(Material supplied begins)
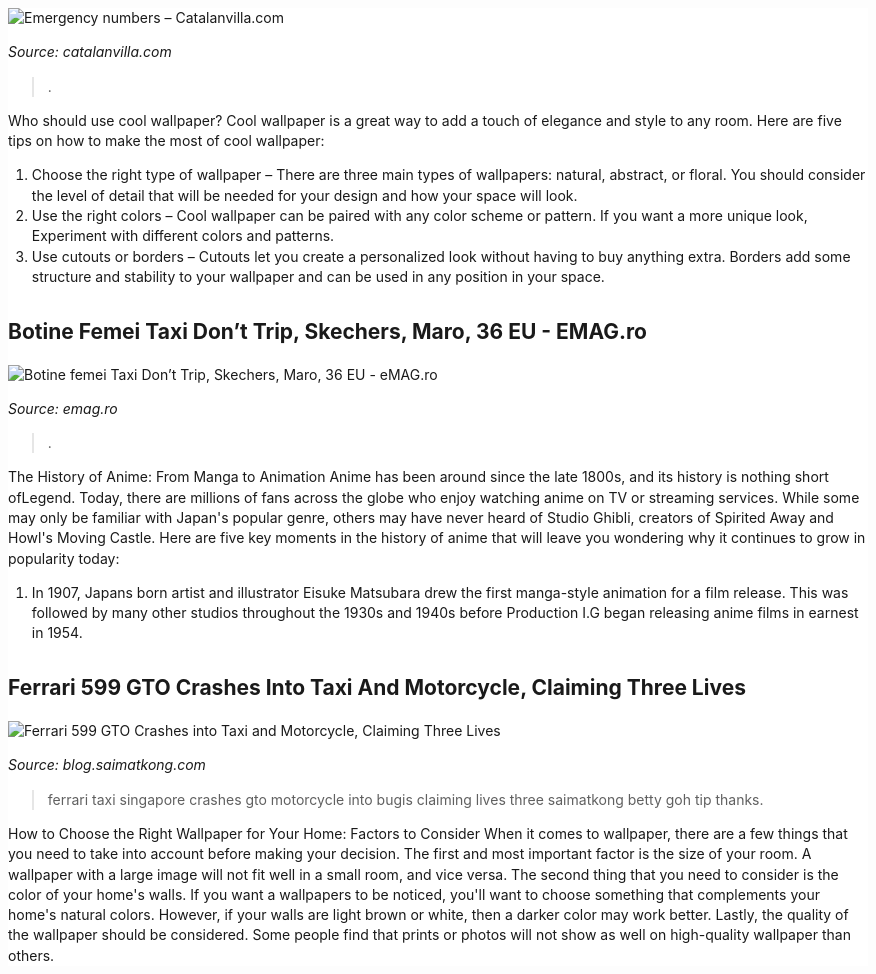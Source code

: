 <img loading=lazy src="https://villacp.files.wordpress.com/2016/10/dolls1.jpg" onerror="this.onerror=null;this.src='https://tse3.mm.bing.net/th?id=OIP.UprKB5TcXoAXHfqW_GHkbAAAAA&amp;pid=15.1';" alt="Emergency numbers – Catalanvilla.com">

_Source: catalanvilla.com_

>. 

	

Who should use cool wallpaper?
Cool wallpaper is a great way to add a touch of elegance and style to any room. Here are five tips on how to make the most of cool wallpaper: 
1) Choose the right type of wallpaper – There are three main types of wallpapers: natural, abstract, or floral. You should consider the level of detail that will be needed for your design and how your space will look. 
2) Use the right colors – Cool wallpaper can be paired with any color scheme or pattern. If you want a more unique look, Experiment with different colors and patterns. 
3) Use cutouts or borders – Cutouts let you create a personalized look without having to buy anything extra. Borders add some structure and stability to your wallpaper and can be used in any position in your space.

    
## Botine Femei Taxi Don’t Trip, Skechers, Maro, 36 EU - EMAG.ro

<img loading=lazy src="https://s13emagst.akamaized.net/products/42557/42556224/images/res_f9ac2bd599d3b9e0a6e96a806b54bd31.jpg" onerror="this.onerror=null;this.src='https://tse1.mm.bing.net/th?id=OIP.NPYN48lQUnpwYxB3uWLPvwHaLH&amp;pid=15.1';" alt="Botine femei Taxi Don’t Trip, Skechers, Maro, 36 EU - eMAG.ro">

_Source: emag.ro_

>. 

	

The History of Anime: From Manga to Animation
Anime has been around since the late 1800s, and its history is nothing short ofLegend. Today, there are millions of fans across the globe who enjoy watching anime on TV or streaming services. While some may only be familiar with Japan's popular genre, others may have never heard of Studio Ghibli, creators of Spirited Away and Howl's Moving Castle. Here are five key moments in the history of anime that will leave you wondering why it continues to grow in popularity today:
1) In 1907, Japans born artist and illustrator Eisuke Matsubara drew the first manga-style animation for a film release. This was followed by many other studios throughout the 1930s and 1940s before Production I.G began releasing anime films in earnest in 1954.

    
## Ferrari 599 GTO Crashes Into Taxi And Motorcycle, Claiming Three Lives

<img loading=lazy src="https://blog.saimatkong.com/wp-content/uploads/2014/12/Screen-Shot-2012-05-15-at-3.47.29-PM-600x361.png" onerror="this.onerror=null;this.src='https://tse1.mm.bing.net/th?id=OIP.z0LElfXe0_NNHUx8-K7B2QHaEd&amp;pid=15.1';" alt="Ferrari 599 GTO Crashes into Taxi and Motorcycle, Claiming Three Lives">

_Source: blog.saimatkong.com_

>ferrari taxi singapore crashes gto motorcycle into bugis claiming lives three saimatkong betty goh tip thanks. 

	

How to Choose the Right Wallpaper for Your Home: Factors to Consider
When it comes to wallpaper, there are a few things that you need to take into account before making your decision. The first and most important factor is the size of your room. A wallpaper with a large image will not fit well in a small room, and vice versa. 
The second thing that you need to consider is the color of your home's walls. If you want a wallpapers to be noticed, you'll want to choose something that complements your home's natural colors. However, if your walls are light brown or white, then a darker color may work better. 
Lastly, the quality of the wallpaper should be considered. Some people find that prints or photos will not show as well on high-quality wallpaper than others.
(Material supplied ends)
* [What this task involves] What is the number of lines in the records holding "style"? Give the number alone.

* [Answer section] 2